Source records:
# # #

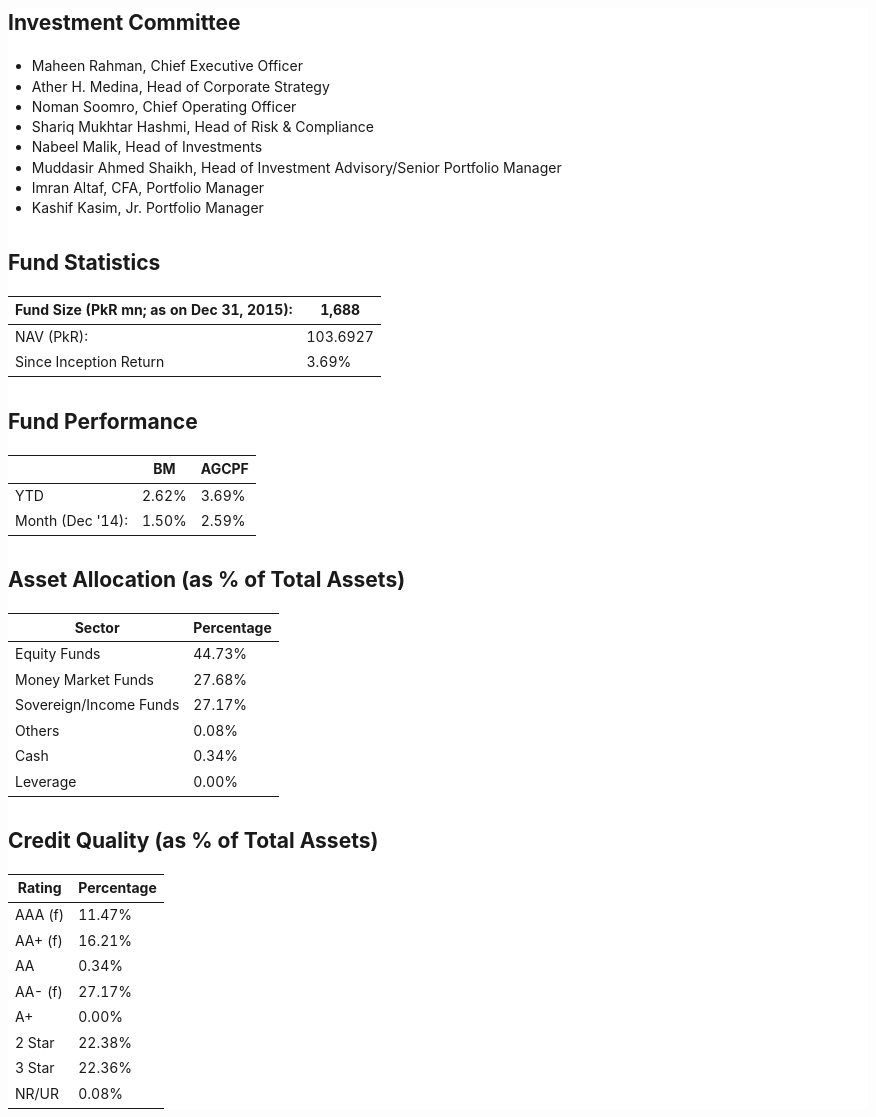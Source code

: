 ## Investment Committee

- Maheen Rahman, Chief Executive Officer
- Ather H. Medina, Head of Corporate Strategy
- Noman Soomro, Chief Operating Officer
- Shariq Mukhtar Hashmi, Head of Risk & Compliance
- Nabeel Malik, Head of Investments
- Muddasir Ahmed Shaikh, Head of Investment Advisory/Senior Portfolio Manager
- Imran Altaf, CFA, Portfolio Manager
- Kashif Kasim, Jr. Portfolio Manager

## Fund Statistics

| Fund Size (PkR mn; as on Dec 31, 2015): | 1,688    |
| --------------------------------------- | -------- |
| NAV (PkR):                              | 103.6927 |
| Since Inception Return                  | 3.69%    |

## Fund Performance

|                  | BM    | AGCPF |
| ---------------- | ----- | ----- |
| YTD              | 2.62% | 3.69% |
| Month (Dec '14): | 1.50% | 2.59% |

## Asset Allocation (as % of Total Assets)

| Sector                 | Percentage |
| ---------------------- | ---------- |
| Equity Funds           | 44.73%     |
| Money Market Funds     | 27.68%     |
| Sovereign/Income Funds | 27.17%     |
| Others                 | 0.08%      |
| Cash                   | 0.34%      |
| Leverage               | 0.00%      |

## Credit Quality (as % of Total Assets)

| Rating  | Percentage |
| ------- | ---------- |
| AAA (f) | 11.47%     |
| AA+ (f) | 16.21%     |
| AA      | 0.34%      |
| AA- (f) | 27.17%     |
| A+      | 0.00%      |
| 2 Star  | 22.38%     |
| 3 Star  | 22.36%     |
| NR/UR   | 0.08%      |
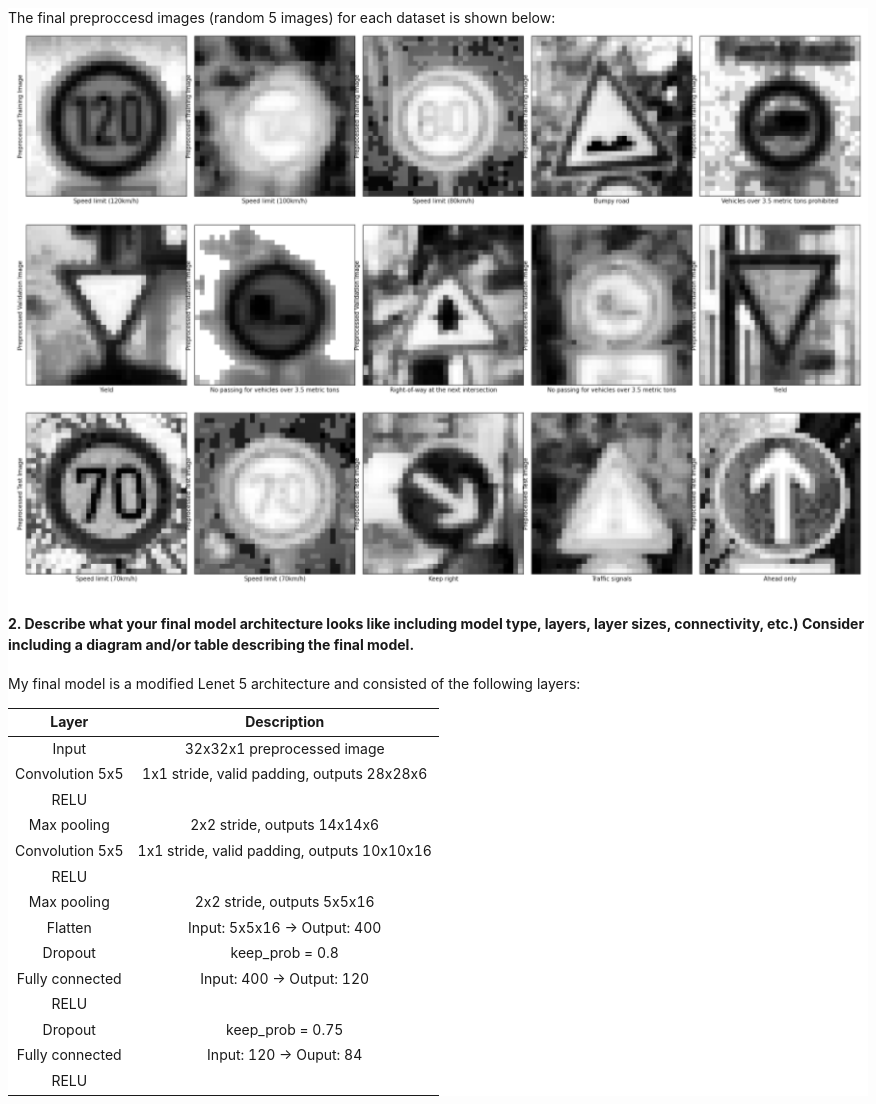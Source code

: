 The final preproccesd images (random 5 images) for each dataset is shown below:
![](Images/Preprocessed.PNG)


#### 2. Describe what your final model architecture looks like including model type, layers, layer sizes, connectivity, etc.) Consider including a diagram and/or table describing the final model.

My final model is a modified Lenet 5 architecture and consisted of the following layers:

| Layer         		|     Description	        					| 
|:---------------------:|:---------------------------------------------:| 
| Input         		| 32x32x1 preprocessed image   							| 
| Convolution 5x5     	| 1x1 stride, valid padding, outputs 28x28x6 	|
| RELU					|												|
| Max pooling	      	| 2x2 stride,  outputs 14x14x6 				|
| Convolution 5x5     	| 1x1 stride, valid padding, outputs 10x10x16 	|
| RELU					|												|
| Max pooling	      	| 2x2 stride,  outputs 5x5x16 				|
| Flatten					|					 Input: 5x5x16 -> Output: 400							|
| Dropout     | keep_prob = 0.8    |
| Fully connected    | Input: 400 -> Output: 120 |
| RELU					|												|
| Dropout     | keep_prob = 0.75    |
| Fully connected    | Input: 120 -> Ouput: 84 |
| RELU					|												|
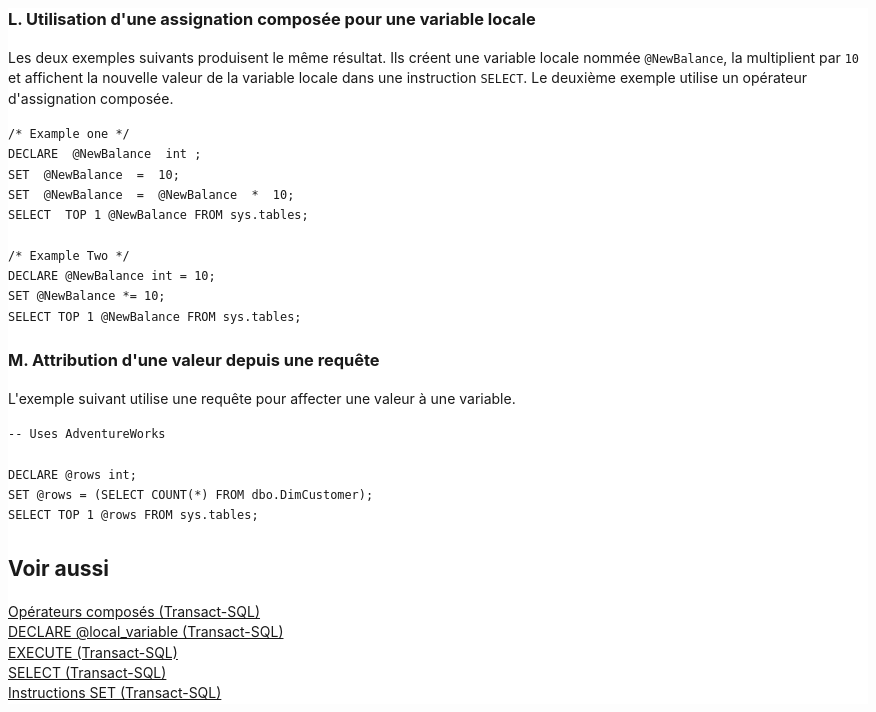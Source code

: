 ### <a name="l-using-a-compound-assignment-for-a-local-variable"></a>L. Utilisation d'une assignation composée pour une variable locale  
Les deux exemples suivants produisent le même résultat. Ils créent une variable locale nommée `@NewBalance`, la multiplient par `10` et affichent la nouvelle valeur de la variable locale dans une instruction `SELECT`. Le deuxième exemple utilise un opérateur d'assignation composée.  
  
```  
/* Example one */  
DECLARE  @NewBalance  int ;  
SET  @NewBalance  =  10;  
SET  @NewBalance  =  @NewBalance  *  10;  
SELECT  TOP 1 @NewBalance FROM sys.tables;  
  
/* Example Two */  
DECLARE @NewBalance int = 10;  
SET @NewBalance *= 10;  
SELECT TOP 1 @NewBalance FROM sys.tables;  
```  
  
### <a name="m-assigning-a-value-from-a-query"></a>M. Attribution d'une valeur depuis une requête  
L'exemple suivant utilise une requête pour affecter une valeur à une variable.  
  
```  
-- Uses AdventureWorks  
  
DECLARE @rows int;  
SET @rows = (SELECT COUNT(*) FROM dbo.DimCustomer);  
SELECT TOP 1 @rows FROM sys.tables;  
```  
  
## <a name="see-also"></a>Voir aussi  
[Opérateurs composés &#40;Transact-SQL&#41;](../../t-sql/language-elements/compound-operators-transact-sql.md)   
[DECLARE @local_variable &#40;Transact-SQL&#41;](../../t-sql/language-elements/declare-local-variable-transact-sql.md)   
[EXECUTE &#40;Transact-SQL&#41;](../../t-sql/language-elements/execute-transact-sql.md)   
[SELECT &#40;Transact-SQL&#41;](../../t-sql/queries/select-transact-sql.md)   
[Instructions SET &#40;Transact-SQL&#41;](../../t-sql/statements/set-statements-transact-sql.md)  
  
  

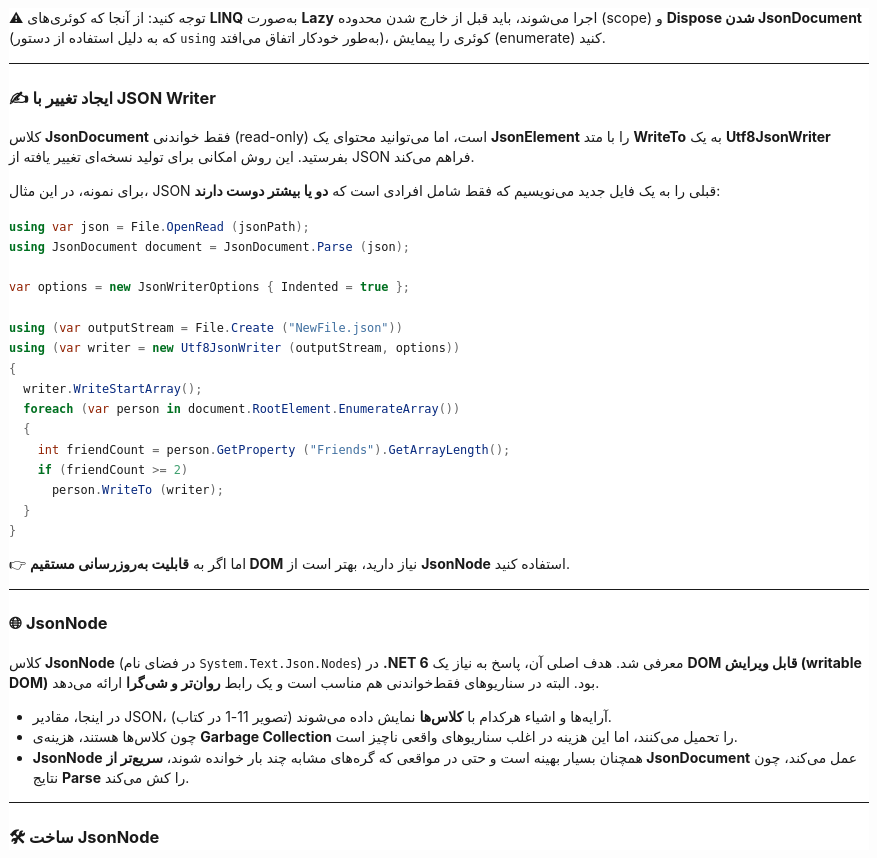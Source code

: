 ⚠️ توجه کنید: از آنجا که کوئری‌های **LINQ** به‌صورت **Lazy** اجرا می‌شوند، باید قبل از خارج شدن محدوده (scope) و **Dispose شدن JsonDocument** (که به دلیل استفاده از دستور `using` به‌طور خودکار اتفاق می‌افتد)، کوئری را پیمایش (enumerate) کنید.

---

### ✍️ ایجاد تغییر با JSON Writer

کلاس **JsonDocument** فقط خواندنی (read-only) است، اما می‌توانید محتوای یک **JsonElement** را با متد **WriteTo** به یک **Utf8JsonWriter** بفرستید.
این روش امکانی برای تولید نسخه‌ای تغییر یافته از JSON فراهم می‌کند.

برای نمونه، در این مثال، JSON قبلی را به یک فایل جدید می‌نویسیم که فقط شامل افرادی است که **دو یا بیشتر دوست دارند**:

```csharp
using var json = File.OpenRead (jsonPath);
using JsonDocument document = JsonDocument.Parse (json);

var options = new JsonWriterOptions { Indented = true };

using (var outputStream = File.Create ("NewFile.json"))
using (var writer = new Utf8JsonWriter (outputStream, options))
{
  writer.WriteStartArray();
  foreach (var person in document.RootElement.EnumerateArray())
  {
    int friendCount = person.GetProperty ("Friends").GetArrayLength();
    if (friendCount >= 2)
      person.WriteTo (writer);
  }
}
```

👉 اما اگر به **قابلیت به‌روزرسانی مستقیم DOM** نیاز دارید، بهتر است از **JsonNode** استفاده کنید.

---

### 🌐 JsonNode

کلاس **JsonNode** (در فضای نام `System.Text.Json.Nodes`) در **.NET 6** معرفی شد.
هدف اصلی آن، پاسخ به نیاز یک **DOM قابل ویرایش (writable DOM)** بود.
البته در سناریوهای فقط‌خواندنی هم مناسب است و یک رابط **روان‌تر و شی‌گرا** ارائه می‌دهد.

* در اینجا، مقادیر JSON، آرایه‌ها و اشیاء هرکدام با **کلاس‌ها** نمایش داده می‌شوند (تصویر 11-1 در کتاب).
* چون کلاس‌ها هستند، هزینه‌ی **Garbage Collection** را تحمیل می‌کنند، اما این هزینه در اغلب سناریوهای واقعی ناچیز است.
* **JsonNode** همچنان بسیار بهینه است و حتی در مواقعی که گره‌های مشابه چند بار خوانده شوند، **سریع‌تر از JsonDocument** عمل می‌کند، چون نتایج **Parse** را کش می‌کند.

---

### 🛠️ ساخت JsonNode
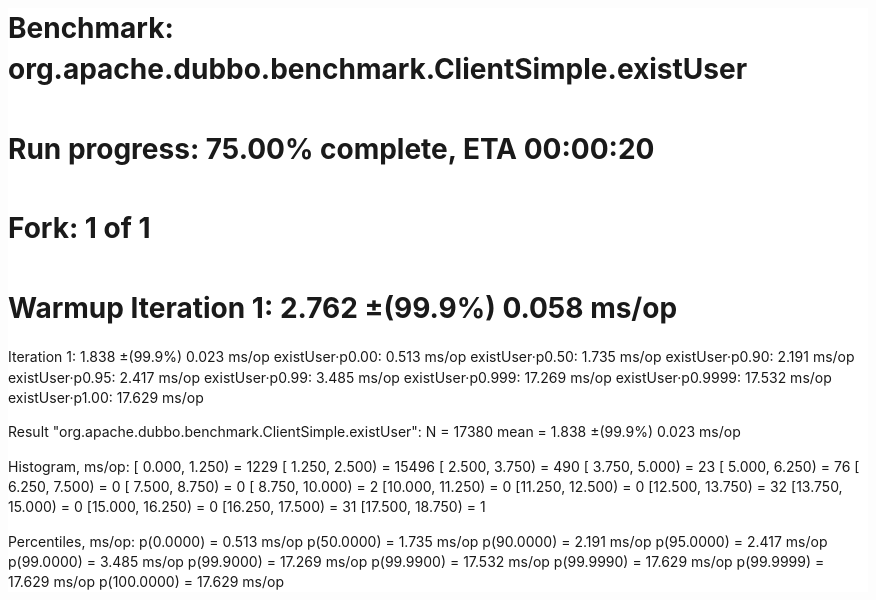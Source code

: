 # Benchmark: org.apache.dubbo.benchmark.ClientSimple.existUser

# Run progress: 75.00% complete, ETA 00:00:20
# Fork: 1 of 1
# Warmup Iteration   1: 2.762 ±(99.9%) 0.058 ms/op
Iteration   1: 1.838 ±(99.9%) 0.023 ms/op
                 existUser·p0.00:   0.513 ms/op
                 existUser·p0.50:   1.735 ms/op
                 existUser·p0.90:   2.191 ms/op
                 existUser·p0.95:   2.417 ms/op
                 existUser·p0.99:   3.485 ms/op
                 existUser·p0.999:  17.269 ms/op
                 existUser·p0.9999: 17.532 ms/op
                 existUser·p1.00:   17.629 ms/op



Result "org.apache.dubbo.benchmark.ClientSimple.existUser":
  N = 17380
  mean =      1.838 ±(99.9%) 0.023 ms/op

  Histogram, ms/op:
    [ 0.000,  1.250) = 1229 
    [ 1.250,  2.500) = 15496 
    [ 2.500,  3.750) = 490 
    [ 3.750,  5.000) = 23 
    [ 5.000,  6.250) = 76 
    [ 6.250,  7.500) = 0 
    [ 7.500,  8.750) = 0 
    [ 8.750, 10.000) = 2 
    [10.000, 11.250) = 0 
    [11.250, 12.500) = 0 
    [12.500, 13.750) = 32 
    [13.750, 15.000) = 0 
    [15.000, 16.250) = 0 
    [16.250, 17.500) = 31 
    [17.500, 18.750) = 1 

  Percentiles, ms/op:
      p(0.0000) =      0.513 ms/op
     p(50.0000) =      1.735 ms/op
     p(90.0000) =      2.191 ms/op
     p(95.0000) =      2.417 ms/op
     p(99.0000) =      3.485 ms/op
     p(99.9000) =     17.269 ms/op
     p(99.9900) =     17.532 ms/op
     p(99.9990) =     17.629 ms/op
     p(99.9999) =     17.629 ms/op
    p(100.0000) =     17.629 ms/op
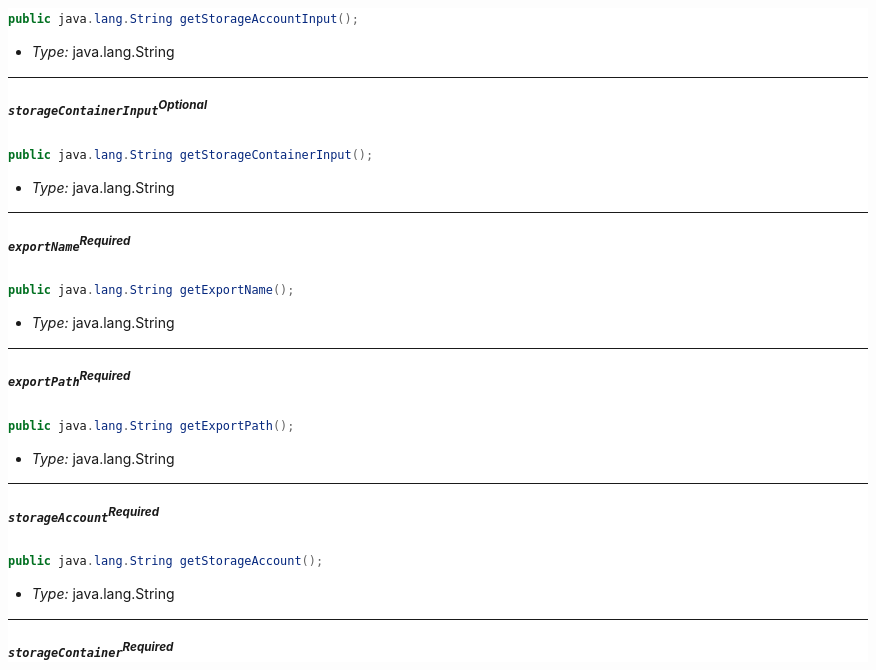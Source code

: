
 ```java
public java.lang.String getStorageAccountInput();
```

- *Type:* java.lang.String

---

##### `storageContainerInput`<sup>Optional</sup> <a name="storageContainerInput" id="@cdktf/provider-datadog.azureUcConfig.AzureUcConfigActualBillConfigOutputReference.property.storageContainerInput"></a>

```java
public java.lang.String getStorageContainerInput();
```

- *Type:* java.lang.String

---

##### `exportName`<sup>Required</sup> <a name="exportName" id="@cdktf/provider-datadog.azureUcConfig.AzureUcConfigActualBillConfigOutputReference.property.exportName"></a>

```java
public java.lang.String getExportName();
```

- *Type:* java.lang.String

---

##### `exportPath`<sup>Required</sup> <a name="exportPath" id="@cdktf/provider-datadog.azureUcConfig.AzureUcConfigActualBillConfigOutputReference.property.exportPath"></a>

```java
public java.lang.String getExportPath();
```

- *Type:* java.lang.String

---

##### `storageAccount`<sup>Required</sup> <a name="storageAccount" id="@cdktf/provider-datadog.azureUcConfig.AzureUcConfigActualBillConfigOutputReference.property.storageAccount"></a>

```java
public java.lang.String getStorageAccount();
```

- *Type:* java.lang.String

---

##### `storageContainer`<sup>Required</sup> <a name="storageContainer" id="@cdktf/provider-datadog.azureUcConfig.AzureUcConfigActualBillConfigOutputReference.property.storageContainer"></a>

# # #

**WHAT THE TASK REQUIRES**
Copy exactly, and copy nothing else: the lines from the start of the data above through the line that holds "- Muddasir Ahmed". The pictures stay out.

**ANSWER TO THE EXERCISE**
Source code

: ## Investment Committee

- Maheen Rahman, Chief Executive Officer
- Ather H. Medina, Head of Corporate Strategy
- Noman Soomro, Chief Operating Officer
- Shariq Mukhtar Hashmi, Head of Risk & Compliance
- Nabeel Malik, Head of Investments
- Muddasir Ahmed Shaikh, Head of Investment Advisory/Senior Portfolio Manager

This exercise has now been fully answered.